▶ **Problem statement**
A single number is required: how many lines in the entries hold the word "Groups".

▶ **Source data**
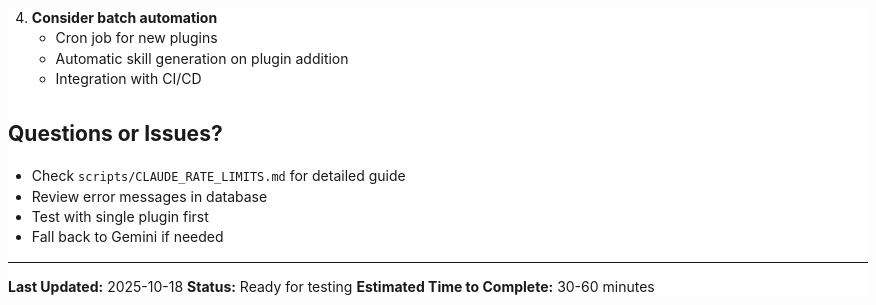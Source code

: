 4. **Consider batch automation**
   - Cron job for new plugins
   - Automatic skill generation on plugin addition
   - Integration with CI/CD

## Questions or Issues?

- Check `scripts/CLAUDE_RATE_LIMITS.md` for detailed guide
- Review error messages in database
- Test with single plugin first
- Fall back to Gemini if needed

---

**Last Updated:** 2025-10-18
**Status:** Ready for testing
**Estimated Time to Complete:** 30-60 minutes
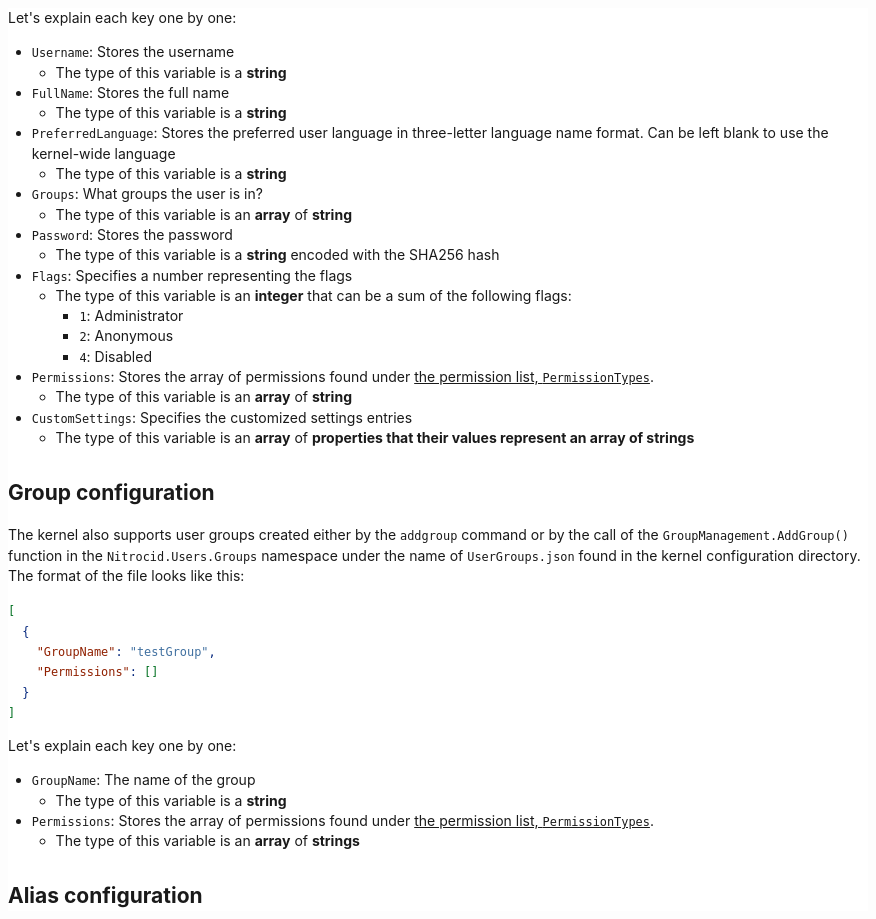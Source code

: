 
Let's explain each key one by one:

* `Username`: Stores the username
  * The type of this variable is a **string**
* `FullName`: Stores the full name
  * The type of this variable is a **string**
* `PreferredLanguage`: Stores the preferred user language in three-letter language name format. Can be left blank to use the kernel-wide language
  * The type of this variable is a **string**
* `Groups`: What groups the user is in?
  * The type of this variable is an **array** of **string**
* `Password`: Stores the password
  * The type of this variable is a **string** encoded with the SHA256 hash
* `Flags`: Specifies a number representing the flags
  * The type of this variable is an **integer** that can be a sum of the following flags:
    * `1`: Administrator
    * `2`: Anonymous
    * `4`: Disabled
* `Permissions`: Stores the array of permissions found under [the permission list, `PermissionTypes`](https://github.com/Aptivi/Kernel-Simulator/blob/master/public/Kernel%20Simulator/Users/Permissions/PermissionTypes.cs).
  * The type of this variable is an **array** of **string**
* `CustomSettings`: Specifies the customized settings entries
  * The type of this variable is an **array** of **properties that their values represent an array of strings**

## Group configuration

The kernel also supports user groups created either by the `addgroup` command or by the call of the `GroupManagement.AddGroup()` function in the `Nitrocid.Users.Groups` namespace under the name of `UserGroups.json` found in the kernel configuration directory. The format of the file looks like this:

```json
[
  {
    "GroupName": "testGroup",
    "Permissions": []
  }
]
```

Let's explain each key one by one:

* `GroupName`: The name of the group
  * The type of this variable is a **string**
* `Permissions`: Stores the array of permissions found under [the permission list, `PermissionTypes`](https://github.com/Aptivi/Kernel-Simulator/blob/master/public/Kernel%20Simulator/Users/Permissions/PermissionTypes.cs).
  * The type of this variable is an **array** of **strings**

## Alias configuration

▶ **Exercise solution**
2